■ **Description of the task**: Go through the records below and show every line with the string "single".

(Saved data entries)
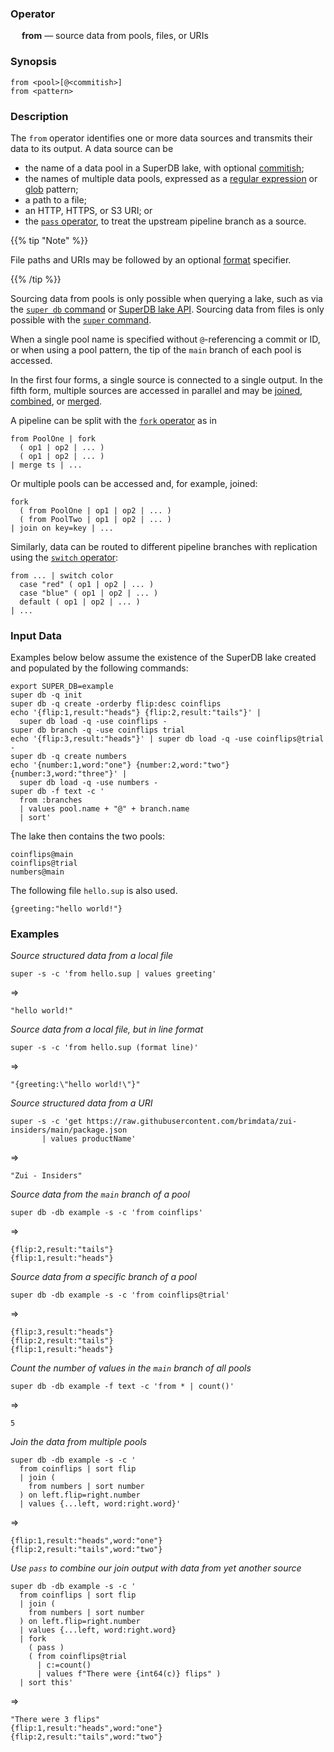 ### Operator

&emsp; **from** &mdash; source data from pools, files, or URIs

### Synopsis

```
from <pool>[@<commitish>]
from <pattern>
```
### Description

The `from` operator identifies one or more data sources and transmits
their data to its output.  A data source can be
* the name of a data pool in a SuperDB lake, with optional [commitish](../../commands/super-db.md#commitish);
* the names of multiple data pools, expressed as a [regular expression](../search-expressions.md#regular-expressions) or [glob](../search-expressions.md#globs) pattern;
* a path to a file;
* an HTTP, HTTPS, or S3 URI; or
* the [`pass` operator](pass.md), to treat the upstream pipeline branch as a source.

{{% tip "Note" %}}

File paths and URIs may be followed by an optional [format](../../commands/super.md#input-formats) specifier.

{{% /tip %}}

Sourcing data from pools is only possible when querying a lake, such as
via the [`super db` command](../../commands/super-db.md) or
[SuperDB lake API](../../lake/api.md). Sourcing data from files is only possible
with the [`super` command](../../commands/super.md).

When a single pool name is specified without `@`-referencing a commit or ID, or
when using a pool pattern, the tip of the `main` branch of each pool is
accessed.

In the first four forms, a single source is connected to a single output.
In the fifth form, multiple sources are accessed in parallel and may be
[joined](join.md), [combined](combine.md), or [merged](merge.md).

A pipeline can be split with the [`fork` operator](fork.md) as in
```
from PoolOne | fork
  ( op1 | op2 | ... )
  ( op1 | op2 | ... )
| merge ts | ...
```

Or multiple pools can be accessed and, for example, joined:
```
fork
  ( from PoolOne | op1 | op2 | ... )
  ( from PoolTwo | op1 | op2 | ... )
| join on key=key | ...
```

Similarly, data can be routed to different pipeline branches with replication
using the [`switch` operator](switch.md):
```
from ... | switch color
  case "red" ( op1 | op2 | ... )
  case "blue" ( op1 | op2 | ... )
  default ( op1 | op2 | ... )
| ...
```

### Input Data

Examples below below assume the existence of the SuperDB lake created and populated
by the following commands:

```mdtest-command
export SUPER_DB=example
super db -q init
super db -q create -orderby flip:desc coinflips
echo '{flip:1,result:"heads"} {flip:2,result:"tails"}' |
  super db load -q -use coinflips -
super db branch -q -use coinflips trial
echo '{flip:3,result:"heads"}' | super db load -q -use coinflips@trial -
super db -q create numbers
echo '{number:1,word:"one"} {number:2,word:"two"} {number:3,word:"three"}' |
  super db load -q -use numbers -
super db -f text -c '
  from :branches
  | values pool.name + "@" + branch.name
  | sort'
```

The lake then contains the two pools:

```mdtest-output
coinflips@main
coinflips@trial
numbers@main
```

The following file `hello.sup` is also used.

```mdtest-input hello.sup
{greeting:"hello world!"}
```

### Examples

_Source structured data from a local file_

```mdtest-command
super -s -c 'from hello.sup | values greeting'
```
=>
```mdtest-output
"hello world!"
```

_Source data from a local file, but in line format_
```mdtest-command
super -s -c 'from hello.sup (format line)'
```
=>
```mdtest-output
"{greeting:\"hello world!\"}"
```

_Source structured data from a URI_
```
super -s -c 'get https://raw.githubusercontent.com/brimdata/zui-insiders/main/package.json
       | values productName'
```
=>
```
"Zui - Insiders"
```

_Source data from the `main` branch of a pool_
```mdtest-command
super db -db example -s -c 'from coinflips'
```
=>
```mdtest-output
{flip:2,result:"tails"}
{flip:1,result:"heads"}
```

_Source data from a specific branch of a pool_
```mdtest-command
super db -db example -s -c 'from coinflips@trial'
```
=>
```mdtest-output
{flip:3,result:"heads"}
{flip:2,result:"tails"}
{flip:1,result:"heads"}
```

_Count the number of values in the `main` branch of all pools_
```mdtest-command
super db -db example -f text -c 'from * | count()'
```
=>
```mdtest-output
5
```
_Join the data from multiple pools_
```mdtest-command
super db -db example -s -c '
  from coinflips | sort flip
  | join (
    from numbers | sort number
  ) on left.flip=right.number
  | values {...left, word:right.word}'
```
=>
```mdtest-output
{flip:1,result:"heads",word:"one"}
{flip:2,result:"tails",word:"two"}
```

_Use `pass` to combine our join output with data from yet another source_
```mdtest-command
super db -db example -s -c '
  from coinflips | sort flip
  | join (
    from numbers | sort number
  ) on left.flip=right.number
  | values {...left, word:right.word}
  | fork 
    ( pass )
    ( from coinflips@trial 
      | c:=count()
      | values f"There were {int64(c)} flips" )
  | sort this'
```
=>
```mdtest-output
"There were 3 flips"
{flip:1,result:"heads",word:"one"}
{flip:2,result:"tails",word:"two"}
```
* * *
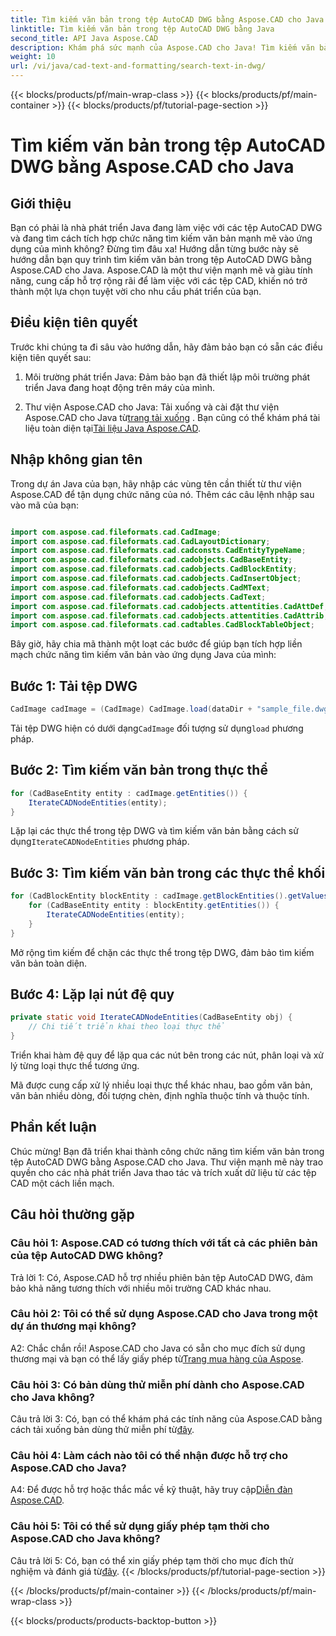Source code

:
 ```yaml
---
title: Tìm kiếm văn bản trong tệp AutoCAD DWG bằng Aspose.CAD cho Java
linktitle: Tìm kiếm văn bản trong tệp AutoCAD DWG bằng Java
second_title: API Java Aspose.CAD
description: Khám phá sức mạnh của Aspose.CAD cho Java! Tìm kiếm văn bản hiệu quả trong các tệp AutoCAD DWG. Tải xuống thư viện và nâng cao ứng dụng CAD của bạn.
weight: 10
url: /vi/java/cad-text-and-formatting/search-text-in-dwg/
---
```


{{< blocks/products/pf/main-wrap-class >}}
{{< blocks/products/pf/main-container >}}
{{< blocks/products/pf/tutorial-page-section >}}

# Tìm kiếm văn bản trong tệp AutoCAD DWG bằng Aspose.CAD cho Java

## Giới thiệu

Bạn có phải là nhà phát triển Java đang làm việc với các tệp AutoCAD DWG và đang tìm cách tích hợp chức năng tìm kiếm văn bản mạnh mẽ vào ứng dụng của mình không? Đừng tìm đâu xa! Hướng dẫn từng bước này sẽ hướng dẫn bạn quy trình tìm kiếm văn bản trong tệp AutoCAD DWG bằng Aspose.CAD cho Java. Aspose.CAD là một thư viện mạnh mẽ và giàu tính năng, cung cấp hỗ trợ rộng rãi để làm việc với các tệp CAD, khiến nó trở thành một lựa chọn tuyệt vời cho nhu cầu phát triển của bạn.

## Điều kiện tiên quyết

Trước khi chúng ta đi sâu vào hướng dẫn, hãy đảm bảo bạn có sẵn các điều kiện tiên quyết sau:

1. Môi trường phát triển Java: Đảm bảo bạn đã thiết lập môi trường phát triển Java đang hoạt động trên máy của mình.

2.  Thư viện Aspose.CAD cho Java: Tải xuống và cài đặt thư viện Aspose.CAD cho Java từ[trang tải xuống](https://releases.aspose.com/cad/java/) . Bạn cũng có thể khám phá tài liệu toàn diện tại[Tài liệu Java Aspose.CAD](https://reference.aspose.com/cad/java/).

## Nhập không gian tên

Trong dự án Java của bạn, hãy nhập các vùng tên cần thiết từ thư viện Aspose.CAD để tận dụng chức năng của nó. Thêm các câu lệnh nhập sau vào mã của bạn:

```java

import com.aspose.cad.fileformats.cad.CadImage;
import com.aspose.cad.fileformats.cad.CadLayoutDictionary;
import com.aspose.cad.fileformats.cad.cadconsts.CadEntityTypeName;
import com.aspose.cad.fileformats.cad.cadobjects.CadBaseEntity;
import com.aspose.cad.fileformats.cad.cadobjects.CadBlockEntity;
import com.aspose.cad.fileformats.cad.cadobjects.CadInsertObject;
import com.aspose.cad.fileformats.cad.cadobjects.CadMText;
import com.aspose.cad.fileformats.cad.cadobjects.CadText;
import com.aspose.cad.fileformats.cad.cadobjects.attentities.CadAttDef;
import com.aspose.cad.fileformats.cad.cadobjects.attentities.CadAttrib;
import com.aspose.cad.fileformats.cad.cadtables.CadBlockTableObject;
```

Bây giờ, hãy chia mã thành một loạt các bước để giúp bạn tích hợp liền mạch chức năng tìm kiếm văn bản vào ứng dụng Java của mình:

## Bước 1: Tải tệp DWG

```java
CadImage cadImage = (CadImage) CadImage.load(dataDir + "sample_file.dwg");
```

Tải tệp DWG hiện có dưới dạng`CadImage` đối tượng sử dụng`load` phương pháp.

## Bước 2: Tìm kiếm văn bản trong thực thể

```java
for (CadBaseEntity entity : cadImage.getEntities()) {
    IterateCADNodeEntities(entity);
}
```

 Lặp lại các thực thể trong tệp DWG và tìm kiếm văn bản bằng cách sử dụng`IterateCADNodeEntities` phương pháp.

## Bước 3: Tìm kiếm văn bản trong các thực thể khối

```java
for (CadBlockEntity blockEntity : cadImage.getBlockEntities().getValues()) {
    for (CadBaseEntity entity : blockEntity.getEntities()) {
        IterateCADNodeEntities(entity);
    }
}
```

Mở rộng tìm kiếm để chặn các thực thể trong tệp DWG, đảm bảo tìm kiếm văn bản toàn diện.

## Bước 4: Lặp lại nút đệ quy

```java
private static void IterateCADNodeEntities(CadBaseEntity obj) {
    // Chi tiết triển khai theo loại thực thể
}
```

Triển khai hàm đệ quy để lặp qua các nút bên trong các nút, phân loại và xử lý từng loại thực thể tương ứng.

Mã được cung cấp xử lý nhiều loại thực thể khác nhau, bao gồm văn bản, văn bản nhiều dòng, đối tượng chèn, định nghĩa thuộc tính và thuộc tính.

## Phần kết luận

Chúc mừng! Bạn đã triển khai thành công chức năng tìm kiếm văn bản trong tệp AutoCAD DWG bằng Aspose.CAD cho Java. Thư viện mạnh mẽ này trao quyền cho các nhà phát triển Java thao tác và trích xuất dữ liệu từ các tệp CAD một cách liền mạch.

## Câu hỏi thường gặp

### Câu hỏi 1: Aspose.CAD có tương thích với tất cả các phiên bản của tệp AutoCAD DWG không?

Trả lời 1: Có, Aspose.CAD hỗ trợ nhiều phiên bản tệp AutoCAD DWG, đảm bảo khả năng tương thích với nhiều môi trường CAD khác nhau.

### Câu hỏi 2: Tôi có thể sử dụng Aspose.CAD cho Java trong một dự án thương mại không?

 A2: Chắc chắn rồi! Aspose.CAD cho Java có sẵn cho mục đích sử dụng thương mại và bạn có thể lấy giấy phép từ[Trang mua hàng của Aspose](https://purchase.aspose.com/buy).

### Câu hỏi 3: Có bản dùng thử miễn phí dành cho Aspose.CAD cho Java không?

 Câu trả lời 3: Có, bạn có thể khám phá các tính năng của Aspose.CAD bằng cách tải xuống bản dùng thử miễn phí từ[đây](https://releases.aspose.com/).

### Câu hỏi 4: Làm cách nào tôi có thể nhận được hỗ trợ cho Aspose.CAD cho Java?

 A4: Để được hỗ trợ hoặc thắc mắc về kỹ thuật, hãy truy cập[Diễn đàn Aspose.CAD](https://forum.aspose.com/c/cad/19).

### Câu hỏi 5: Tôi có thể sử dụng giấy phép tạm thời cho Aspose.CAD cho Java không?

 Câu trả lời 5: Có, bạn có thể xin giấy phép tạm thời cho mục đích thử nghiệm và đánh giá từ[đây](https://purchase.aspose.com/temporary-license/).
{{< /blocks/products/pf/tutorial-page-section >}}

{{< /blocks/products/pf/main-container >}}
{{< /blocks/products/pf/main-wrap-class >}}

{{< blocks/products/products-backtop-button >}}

■ **Answer to this task**:
When a single pool name is specified without `@`-referencing a commit or ID, or
In the first four forms, a single source is connected to a single output.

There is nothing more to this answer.